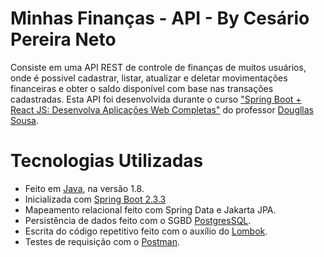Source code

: # Minhas Finanças - API - By Cesário Pereira Neto

Consiste em uma API REST de controle de finanças de muitos usuários,
onde é possivel cadastrar, listar, atualizar e deletar movimentações financeiras e obter o saldo disponível com base nas transações cadastradas.
Esta API foi desenvolvida durante o curso ["Spring Boot + React JS: Desenvolva Aplicações Web Completas"](https://www.udemy.com/share/102a8mCUYYdFpVRXg=/) do professor [Dougllas Sousa](https://www.linkedin.com/in/dougllassousa/).

# Tecnologias Utilizadas

- Feito em [Java](https://www.oracle.com/java), na versão 1.8.
- Inicializada com [Spring Boot 2.3.3](https://spring.io/projects/spring-boot)
- Mapeamento relacional feito com Spring Data e Jakarta JPA.
- Persistência de dados feito com o SGBD [PostgresSQL](https://www.postgresql.org).
- Escrita do código repetitivo feito com o auxílio do [Lombok](https://www.projectlombok.org).
- Testes de requisição com o [Postman](https://www.postman.com/).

TASK OBJECTIVE. Starting at the line above that holds "Cesário Pereira Neto" and ending at the line that holds "- Inicializada com", transcribe each line exactly and include no other lines.

WRITTEN REPLY.
: # Minhas Finanças - API - By Cesário Pereira Neto

Consiste em uma API REST de controle de finanças de muitos usuários,
onde é possivel cadastrar, listar, atualizar e deletar movimentações financeiras e obter o saldo disponível com base nas transações cadastradas.
Esta API foi desenvolvida durante o curso ["Spring Boot + React JS: Desenvolva Aplicações Web Completas"](https://www.udemy.com/share/102a8mCUYYdFpVRXg=/) do professor [Dougllas Sousa](https://www.linkedin.com/in/dougllassousa/).

# Tecnologias Utilizadas

- Feito em [Java](https://www.oracle.com/java), na versão 1.8.
- Inicializada com [Spring Boot 2.3.3](https://spring.io/projects/spring-boot)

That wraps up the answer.